Exercise brief >>
Return, without anything added, the lines from the one containing "- 筋肉をほぐす効果をマグネシウムが含まれるマッサージケア用のスプレー" through the end of the entries below, exactly as written.

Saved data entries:
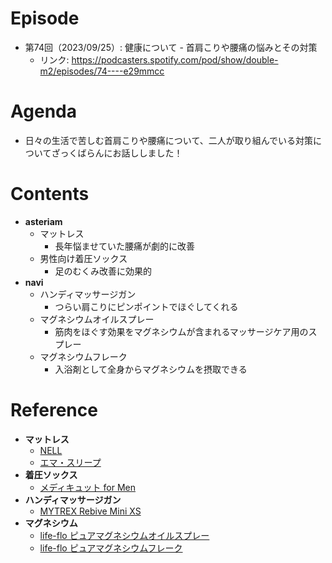 # Episode

- 第74回（2023/09/25）: 健康について - 首肩こりや腰痛の悩みとその対策
  - リンク: https://podcasters.spotify.com/pod/show/double-m2/episodes/74----e29mmcc

# Agenda

- 日々の生活で苦しむ首肩こりや腰痛について、二人が取り組んでいる対策についてざっくばらんにお話ししました！

# Contents

- **asteriam**
  - マットレス
    - 長年悩ませていた腰痛が劇的に改善
  - 男性向け着圧ソックス
    - 足のむくみ改善に効果的
- **navi**
  - ハンディマッサージガン
    - つらい肩こりにピンポイントでほぐしてくれる
  - マグネシウムオイルスプレー
    - 筋肉をほぐす効果をマグネシウムが含まれるマッサージケア用のスプレー
  - マグネシウムフレーク
    - 入浴剤として全身からマグネシウムを摂取できる

# Reference
- **マットレス**
  - [NELL](https://nell.life/)
  - [エマ・スリープ](https://emma-sleep-japan.com/)
- **着圧ソックス**
  - [メディキュット for Men](https://www.mediqtto.jp/line-up/for-men/)
- **ハンディマッサージガン**
  - [MYTREX Rebive Mini XS](https://mytrex.jp/rebive-mini-xs/)
- **マグネシウム**
  - [life-flo ピュアマグネシウムオイルスプレー](https://jp.iherb.com/pr/life-flo-pure-magnesium-oil-spray-8-fl-oz-237-ml/33840)
  - [life-flo ピュアマグネシウムフレーク](https://jp.iherb.com/pr/life-flo-pure-magnesium-flakes-1-65-lb-26-4-oz/85784)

Answer area >>
    - 筋肉をほぐす効果をマグネシウムが含まれるマッサージケア用のスプレー
  - マグネシウムフレーク
    - 入浴剤として全身からマグネシウムを摂取できる

# Reference
- **マットレス**
  - [NELL](https://nell.life/)
  - [エマ・スリープ](https://emma-sleep-japan.com/)
- **着圧ソックス**
  - [メディキュット for Men](https://www.mediqtto.jp/line-up/for-men/)
- **ハンディマッサージガン**
  - [MYTREX Rebive Mini XS](https://mytrex.jp/rebive-mini-xs/)
- **マグネシウム**
  - [life-flo ピュアマグネシウムオイルスプレー](https://jp.iherb.com/pr/life-flo-pure-magnesium-oil-spray-8-fl-oz-237-ml/33840)
  - [life-flo ピュアマグネシウムフレーク](https://jp.iherb.com/pr/life-flo-pure-magnesium-flakes-1-65-lb-26-4-oz/85784)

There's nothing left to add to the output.